An Emergency Disconnect Package (EDP) is a piece of equipment used in the drilling and work-over (servicing or modification) of deep sea oil & gas wells, by Mobile Offshore Drilling Rigs (MODU's) and Well Intervention Vessels (WIV's). The EDP is designed for use in an emergency, when the MODU or WIV needs to quickly disconnect, and move away from the oil/gas well that it is drilling or working-over. Examples of when this might be necessary include unexpected extreme weather that exceeds the MODU/Vessel's capability to maintain its position.

Under normal operating conditions, the MODU/WIV (which is floating on the sea surface) is connected to the oil/gas well (which is drilled in the sea bed) by a vertical (or near-vertical) piece of steel pipe, called a marine riser.
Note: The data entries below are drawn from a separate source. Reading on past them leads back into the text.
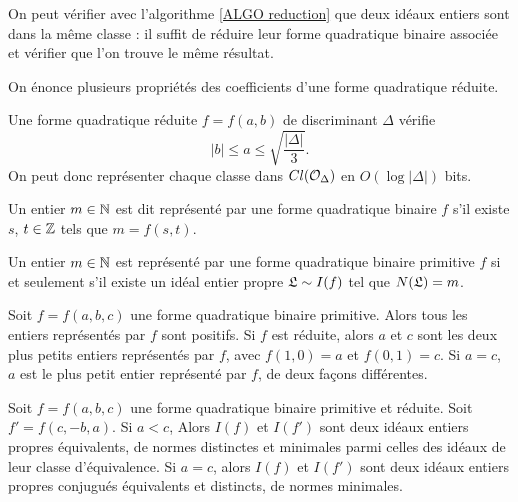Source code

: \begin{Rem}
	On peut vérifier avec l'algorithme \ref{ALGO reduction} que deux idéaux entiers sont dans la même classe : il suffit de réduire leur forme quadratique binaire associée et vérifier que l'on trouve le même résultat. 
\end{Rem}

On énonce plusieurs propriétés des coefficients d'une forme quadratique réduite. 

\begin{Prop}\label{tailleCoefReduit}
	Une forme quadratique réduite $f = f(a,b)$ de discriminant $\Delta$ vérifie 
	\begin{equation*}
		|b|\leq a\leq\sqrt{\frac{|\Delta|}{3}}.
	\end{equation*}
	On peut donc représenter chaque classe dans $Cl(\OR_{\Delta})$ en $O(\log|\Delta|)$ bits. 
\end{Prop}

\begin{Def}
	Un entier $m\in\N$ est dit représenté par une forme quadratique binaire $f$ s'il existe $s$, $t\in\Z$ tels que $m = f(s,t)$.
\end{Def}

\begin{Prop}
	
	Un entier $m\in\N$ est représenté par une forme quadratique binaire primitive $f$ si et seulement s'il existe un idéal entier propre $\LR\sim I(f)$ tel que $N(\LR) = m$.
\end{Prop}

\begin{Prop}\label{représentationEntierMinimaux}
	
	Soit $f = f(a,b,c)$ une forme quadratique binaire primitive. Alors tous les entiers représentés par $f$ sont positifs. Si $f$ est réduite, alors $a$ et $c$ sont les deux plus petits entiers représentés par $f$, avec $f(1,0) = a$ et $f(0,1) = c$. Si $a = c$, $a$ est le plus petit entier représenté par $f$, de deux façons différentes.
\end{Prop}

\begin{Coro}\label{formesIdéauxMinimaux}
	Soit $f = f(a,b,c)$ une forme quadratique binaire primitive et réduite. Soit $f' = f(c,-b,a)$. Si $a < c$, Alors $I(f)$ et $I(f')$ sont deux idéaux entiers propres équivalents, de normes distinctes et minimales parmi celles des idéaux de leur classe d'équivalence. Si $a = c$, alors $I(f)$ et $I(f')$ sont deux idéaux entiers propres conjugués équivalents et distincts, de normes minimales. 
\end{Coro}

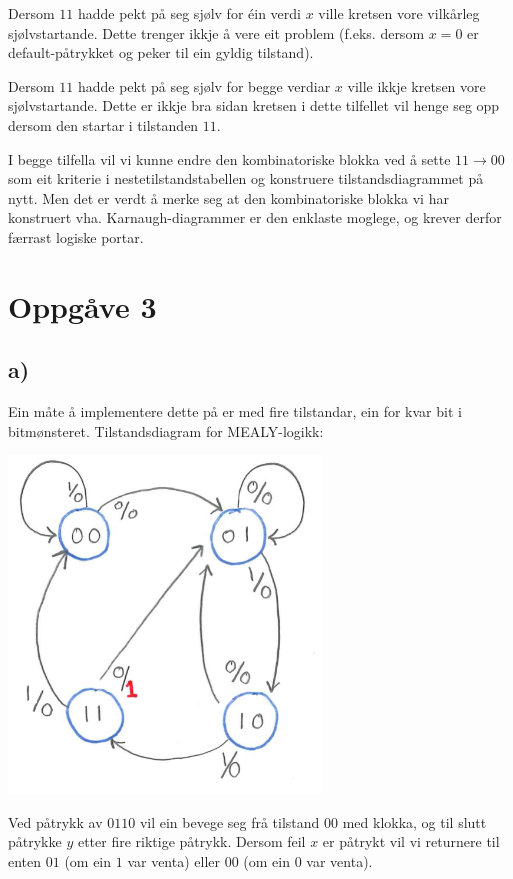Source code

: \documentclass[12pt,a4paper]{article}
\begin{document}
      Dersom $11$ hadde pekt på seg sjølv for éin verdi $x$ ville kretsen vore
      vilkårleg sjølvstartande. Dette trenger ikkje å vere eit problem (f.eks.
      dersom $x=0$ er default-påtrykket og peker til ein gyldig tilstand).
      \bigskip

      Dersom $11$ hadde pekt på seg sjølv for begge verdiar $x$ ville ikkje
      kretsen vore sjølvstartande. Dette er ikkje bra sidan kretsen i dette
      tilfellet vil henge seg opp dersom den startar i tilstanden $11$.
      \bigskip

      I begge tilfella vil vi kunne endre den kombinatoriske blokka ved å sette
      $11 \rightarrow 00$ som eit kriterie i nestetilstandstabellen og
      konstruere tilstandsdiagrammet på nytt. Men det er verdt å merke seg at
      den kombinatoriske blokka vi har konstruert vha. Karnaugh-diagrammer er
      den enklaste moglege, og krever derfor færrast logiske portar.

      \newpage

  \section{Oppgåve 3}
    \subsection{a)}
      Ein måte å implementere dette på er med fire tilstandar, ein for kvar
      bit i bitmønsteret. Tilstandsdiagram for MEALY-logikk:
      \begin{center}
        \includegraphics[width=83mm]{04_3a}
      \end{center}
      Ved påtrykk av $0110$ vil ein bevege seg frå tilstand $00$ med klokka, og
      til slutt påtrykke $y$ etter fire riktige påtrykk. Dersom feil $x$ er
      påtrykt vil vi returnere til enten $01$ (om ein $1$ var venta) eller $00$
      (om ein $0$ var venta).
\end{document}
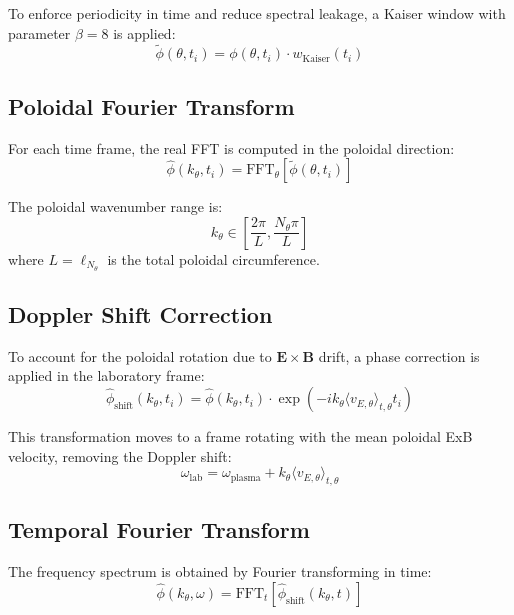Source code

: \documentclass[11pt,a4paper]{article}
\begin{document}
To enforce periodicity in time and reduce spectral leakage, a Kaiser window with parameter $\beta = 8$ is applied:
\begin{equation}
\tilde{\phi}(\theta, t_i) = \phi(\theta, t_i) \cdot w_{\text{Kaiser}}(t_i)
\end{equation}

\subsection{Poloidal Fourier Transform}

For each time frame, the real FFT is computed in the poloidal direction:
\begin{equation}
\hat{\phi}(k_\theta, t_i) = \text{FFT}_\theta[\tilde{\phi}(\theta, t_i)]
\end{equation}

The poloidal wavenumber range is:
\begin{equation}
k_\theta \in \left[\frac{2\pi}{L}, \frac{N_\theta \pi}{L}\right]
\end{equation}
where $L = \ell_{N_\theta}$ is the total poloidal circumference.

\subsection{Doppler Shift Correction}

To account for the poloidal rotation due to $\mathbf{E} \times \mathbf{B}$ drift, a phase correction is applied in the laboratory frame:
\begin{equation}
\hat{\phi}_{\text{shift}}(k_\theta, t_i) = \hat{\phi}(k_\theta, t_i) \cdot \exp\left(-i k_\theta \langle v_{E,\theta} \rangle_{t,\theta} t_i\right)
\end{equation}

This transformation moves to a frame rotating with the mean poloidal ExB velocity, removing the Doppler shift:
\begin{equation}
\omega_{\text{lab}} = \omega_{\text{plasma}} + k_\theta \langle v_{E,\theta} \rangle_{t,\theta}
\end{equation}

\subsection{Temporal Fourier Transform}

The frequency spectrum is obtained by Fourier transforming in time:
\begin{equation}
\hat{\phi}(k_\theta, \omega) = \text{FFT}_t[\hat{\phi}_{\text{shift}}(k_\theta, t)]
\end{equation}
\end{document}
Tools and fluids are moved within the marine riser as required to/from the well. At the bottom of the marine riser, the EDP and other components that connect the riser to the well and allow the well to be shut-in when required, constitute a 'Lower Riser Package' (LRP).

When required to do so, the EDP disconnects from the LRP and isolates the riser from the environment. Thus the EDP allows the MODU/WIV to safely and quickly disconnect from the subsea well and move away in an emergency. The EDP is designed to carry out its function while under load with a high disconnection angle.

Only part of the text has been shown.